Eukaryotic cells require three of the four classes of cyclins to bind to CDKs:
- G1/S cyclins (bind to CDKs at the end of the G1 phase and let the cell decide on DNA replication)
- S cyclins (bind CDKs during the S phase and initiate DNA replication)
- M cyclins (regulate and promote the events of mitosis)
Cyclin-CDK complexes at play during different phases and checkpoints of the cell cycle are outlined in the table below.
2, 4, 6
Checkpoints and their Cyclin-CDK Complexes
The G1/S Checkpoint and CDKs
A rise in cyclin D stimulates its binding to CDK4 and CDK6, and this complex results in the phosphorylation of proteins. At the same time, the accumulation of cyclin E induces the formation of a complex with CDK2 that stimulates the cell to enter an irreversible stage of DNA replication.
The G2/M Checkpoint and CDKs
At this checkpoint, cyclin B binds to CDK1, which, in turn, regulates the events and generates the activation of subsequent proteins and the entry of the cell into the mitotic phase.
During this stage, DNA damage is also assessed and, in the case of defective or incomplete DNA replication, activation of CDK1 and CDK2, along with p53, occurs to halt the cell cycle and prevent it from entering mitosis.
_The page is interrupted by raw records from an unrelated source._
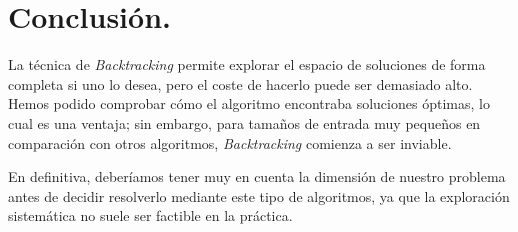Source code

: \documentclass[11pt,a4paper]{article}
\begin{document}
	\section{Conclusión.}

		\par
		La técnica de \textit{Backtracking} permite explorar el espacio de soluciones de forma completa si uno lo desea, pero el coste de hacerlo puede ser demasiado alto. Hemos podido comprobar cómo el algoritmo encontraba soluciones óptimas, lo cual es una ventaja; sin embargo, para tamaños de entrada muy pequeños en comparación con otros algoritmos, \textit{Backtracking} comienza a ser inviable.

		\par
		En definitiva, deberíamos tener muy en cuenta la dimensión de nuestro problema antes de decidir resolverlo mediante este tipo de algoritmos, ya que la exploración sistemática no suele ser factible en la práctica.
\end{document}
The Metaphase/Spindle Checkpoint and CDKs
The tension created within the spindles activates APC, which degrades cyclin B and, in turn, causes a breakdown of proteins (securing, separase, cohesin) that bind the chromosomes together.
Role of p53 Gene
Damaged DNA formed during a cell cycle stimulates the activation of the tumor suppressor gene called p53. Commonly known as “the guardian of the genome,” this gene ensures that no cell transfers any damaged DNA into the daughter cells.
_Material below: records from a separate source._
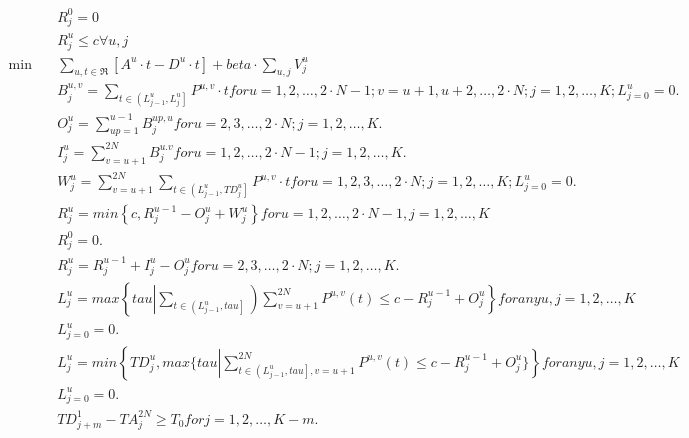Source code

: \begin{align}
  & R_{j}^{0} = 0 \tag{eq\_0021\_b} \\
  & R_{j}^{u} \leq c \forall u , j \tag{eq\_0022} \\
  \min\quad & \sum_{u, t \in \mathfrak{R}} \left[A^{u} \cdot t - D^{u} \cdot t\right] + \mathit{beta} \cdot \sum_{u, j} V_{j}^{u} \tag{eq\_0023} \\
  & B_{j}^{u , v} = \sum_{t \in \left(L_{j - 1}^{u} , L_{j}^{u}\right]} P^{u , v} \cdot t for u = 1 , 2 , \ldots , 2 \cdot N - 1 ; v = u + 1 , u + 2 , \ldots , 2 \cdot N ; j = 1 , 2 , \ldots , K ; L_{j = 0}^{u} = 0 . \tag{eq\_0024} \\
  & O_{j}^{u} = \sum_{up = 1}^{u - 1} B_{j}^{up , u} for u = 2 , 3 , \ldots , 2 \cdot N ; j = 1 , 2 , \ldots , K . \tag{eq\_0025} \\
  & I_{j}^{u} = \sum_{v = u + 1}^{2 N} B_{j}^{u . v} for u = 1 , 2 , \ldots , 2 \cdot N - 1 ; j = 1 , 2 , \ldots , K . \tag{eq\_0026} \\
  & W_{j}^{u} = \sum_{v = u + 1}^{2 N} \sum_{t \in \left(L_{j - 1}^{u} , \mathit{TD}_{j}^{u}\right]} P^{u , v} \cdot t for u = 1 , 2 , 3 , \ldots , 2 \cdot N ; j = 1 , 2 , \ldots , K ; L_{j = 0}^{u} = 0 . \tag{eq\_0027} \\
  & R_{j}^{u} = min \left\{c , R_{j}^{u - 1} - O_{j}^{u} + W_{j}^{u}\right\} for u = 1 , 2 , \ldots , 2 \cdot N - 1 , j = 1 , 2 , \ldots , K \tag{eq\_0028\_a} \\
  & R_{j}^{0} = 0 . \tag{eq\_0028\_b} \\
  & R_{j}^{u} = R_{j}^{u - 1} + I_{j}^{u} - O_{j}^{u} for u = 2 , 3 , \ldots , 2 \cdot N ; j = 1 , 2 , \ldots , K . \tag{eq\_0029} \\
  & L_{j}^{u} = max \left\{\mathit{tau} \left|\sum_{t \in \left(L_{j - 1}^{u} , \mathit{tau}\right]}\right) \sum_{v = u + 1}^{2 N} P^{u , v} \left(t\right) \leq c - R_{j}^{u - 1} + O_{j}^{u}\right\} for any u , j = 1 , 2 , \ldots , K \tag{eq\_0030\_a} \\
  & L_{j = 0}^{u} = 0 . \tag{eq\_0030\_b} \\
  & L_{j}^{u} = min \left\{\mathit{TD}_{j}^{u} , max \{ \mathit{tau} \left|\right. \sum_{t \in \left(L_{j - 1}^{u} , \mathit{tau}\right], v = u + 1} ^{2 N} P^{u , v} \left(t\right) \leq c - R_{j}^{u - 1} + O_{j}^{u} \} \right\} for any u , j = 1 , 2 , \ldots , K \tag{eq\_0031\_a} \\
  & L_{j = 0}^{u} = 0 . \tag{eq\_0031\_b} \\
  & \mathit{TD}_{j + m}^{1} - \mathit{TA}_{j}^{2 N} \geq T_{0} for j = 1 , 2 , \ldots , K - m . \tag{eq\_0032} \\

\end{align}
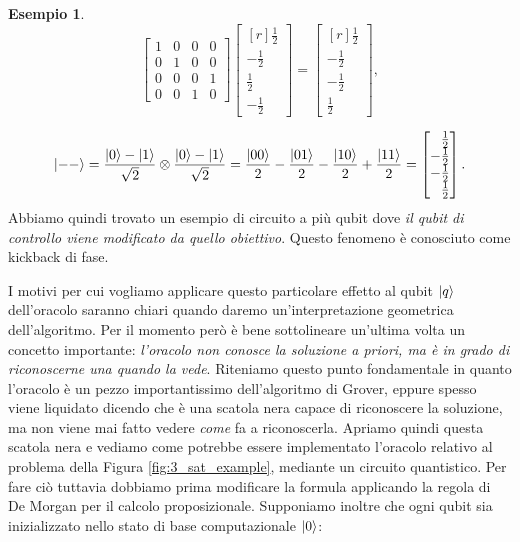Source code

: \documentclass{book}
\theoremstyle{definition}
\theoremstyle{definition}
\theoremstyle{definition}
\newtheorem*{ex}{Esempio}
\theoremstyle{plain}
\theoremstyle{plain}
\theoremstyle{plain}
\theoremstyle{plain}
\begin{document}
\begin{ex}
\begin{displaymath}
\begin{bmatrix}
1 & 0 & 0 & 0\\
0 & 1 & 0 & 0\\
0 & 0 & 0 & 1\\
0 & 0 & 1 & 0
\end{bmatrix}
\begin{bmatrix*}[r]
\frac{1}{2} \\
-\frac{1}{2} \\
\frac{1}{2} \\
-\frac{1}{2}
\end{bmatrix*}
=
\begin{bmatrix*}[r]
\frac{1}{2} \\
-\frac{1}{2} \\
-\frac{1}{2} \\
\frac{1}{2}
\end{bmatrix*},
\end{displaymath}

\begin{displaymath}
\ket{--} = \frac{\ket{0}-\ket{1}}{\sqrt{2}} \otimes \frac{\ket{0}-\ket{1}}{\sqrt{2}} = \frac{\ket{00}}{2} - \frac{\ket{01}}{2} - \frac{\ket{10}}{2} + \frac{\ket{11}}{2} = 
\begin{bmatrix*}[r]
\frac{1}{2} \\
-\frac{1}{2} \\
-\frac{1}{2} \\
\frac{1}{2}
\end{bmatrix*}.
\end{displaymath}
Abbiamo quindi trovato un esempio di circuito a più qubit dove \emph{il qubit di controllo viene modificato da quello obiettivo}. Questo fenomeno è conosciuto come kickback di fase.
\end{ex}
I motivi per cui vogliamo applicare questo particolare effetto al qubit $\ket{q}$ dell'oracolo saranno chiari quando daremo un'interpretazione geometrica dell'algoritmo. Per il momento però è bene sottolineare un'ultima volta un concetto importante: \emph{l'oracolo non conosce la soluzione a priori, ma è in grado di riconoscerne una quando la vede}. Riteniamo questo punto fondamentale in quanto l'oracolo è un pezzo importantissimo dell'algoritmo di Grover, eppure spesso viene liquidato dicendo che è una scatola nera capace di riconoscere la soluzione, ma non viene mai fatto vedere \emph{come} fa a riconoscerla. Apriamo quindi questa scatola nera e vediamo come potrebbe essere implementato l'oracolo relativo al problema della Figura \ref{fig:3_sat_example}, mediante un circuito quantistico. Per fare ciò tuttavia dobbiamo prima modificare la formula applicando la regola di De Morgan per il calcolo proposizionale. Supponiamo inoltre che ogni qubit sia inizializzato nello stato di base computazionale $\ket{0}$:
\end{document}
If a damaged DNA is sensed at the G1/S checkpoint, it halts the cycle by activating CDK inhibitor, which temporarily stops the cell cycle by binding to the CDK complex until the DNA is repaired, thereby activating the production of DNA-repairing enzymes. These enzymes repair the damaged DNA. If this process fails, the p53 gene allows the cell to undergo programmed cell death.
In cases of a defective or absence p53 gene, damaged and mutated DNA is passed on to the cells and leads to the development of cancer. The mutated p53 gene is responsible for a healthy completion of the cell cycle.
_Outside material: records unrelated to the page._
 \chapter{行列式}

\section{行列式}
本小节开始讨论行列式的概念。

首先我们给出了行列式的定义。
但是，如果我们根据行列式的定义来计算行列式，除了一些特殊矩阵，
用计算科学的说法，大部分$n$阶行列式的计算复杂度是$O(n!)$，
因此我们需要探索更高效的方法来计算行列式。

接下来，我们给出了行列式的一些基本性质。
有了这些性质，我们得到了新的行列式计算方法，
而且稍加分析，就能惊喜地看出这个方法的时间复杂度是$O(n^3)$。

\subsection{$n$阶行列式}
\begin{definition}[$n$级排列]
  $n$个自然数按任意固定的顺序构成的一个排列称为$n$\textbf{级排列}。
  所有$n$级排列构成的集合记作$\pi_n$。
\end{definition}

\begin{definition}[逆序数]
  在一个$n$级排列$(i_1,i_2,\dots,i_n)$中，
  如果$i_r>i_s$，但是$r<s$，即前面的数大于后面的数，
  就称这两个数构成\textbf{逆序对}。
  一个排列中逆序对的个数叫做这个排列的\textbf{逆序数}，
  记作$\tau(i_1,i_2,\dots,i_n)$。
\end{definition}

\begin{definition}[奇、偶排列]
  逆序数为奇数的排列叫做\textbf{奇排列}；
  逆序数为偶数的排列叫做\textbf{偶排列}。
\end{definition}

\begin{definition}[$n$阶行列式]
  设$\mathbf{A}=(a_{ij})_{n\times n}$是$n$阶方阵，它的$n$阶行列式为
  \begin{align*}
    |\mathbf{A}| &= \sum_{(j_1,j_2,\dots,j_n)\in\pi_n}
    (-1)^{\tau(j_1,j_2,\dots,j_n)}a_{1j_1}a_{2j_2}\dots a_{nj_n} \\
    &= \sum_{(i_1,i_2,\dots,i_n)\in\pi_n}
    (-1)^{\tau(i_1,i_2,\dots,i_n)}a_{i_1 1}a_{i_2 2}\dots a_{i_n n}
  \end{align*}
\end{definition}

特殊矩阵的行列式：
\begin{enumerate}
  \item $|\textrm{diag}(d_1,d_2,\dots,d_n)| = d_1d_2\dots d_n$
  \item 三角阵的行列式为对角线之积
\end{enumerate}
These genes regulate cell growth, differentiation, and proliferation, and tend to inhibit apoptosis. Any mutation in the genes or over-expression will stimulate them to transform into oncogenes, and eventually result in uncontrolled cell proliferation that progresses to cancer.
Some proto-oncogenes include growth factors, RAS proteins, and Src kinase:
- Growth factors induce cell proliferation. Growth factor receptors are increased in cases of breast cancer.
- RAS protein is involved in signaling a pathway in cell proliferation. The mutation of RAS protein leads to myeloid leukemia, thyroid tumor, and adenocarcinoma of the pancreas and colon. It is activated by mutation in 20%–30% of all cancers.
- Src kinase regulates cell proliferation, migration, differentiation, and apoptosis. Its mutation leads to head and neck cancers, brain cancers, etc. It is activated by a mutation in 2%–5% of all cancers.
These genes actively de-accelerate cell division, manage DNA repair, and guide the cell toward apoptosis. Mutation in this gene will lead to the development of cancer, as damaged DNA accumulates in the cells, preventing apoptosis.
Tumor-suppressor genes are grouped into caretaker genes, gatekeeper genes, and landscaper genes. Common tumor-suppressor genes include retinoblastoma protein (pRb) and p53 (see image).
The pRb protein is mutated in 40% of all cancers, and p53 is mutated in 50%.
The Two-Hit Hypothesis
The two-hit hypothesis was first proposed by A.G. Knudson. This hypothesis states that two mutations should occur in both tumor suppression genes to trigger cancer. If one allele is defective, the other will still produce normal protein, and a cancerous tumor cannot form.
This hypothesis, therefore, indicates that mutated tumor-suppressor alleles are recessive (deactivated), while mutated oncogene alleles are dominant (activated) during cancer development.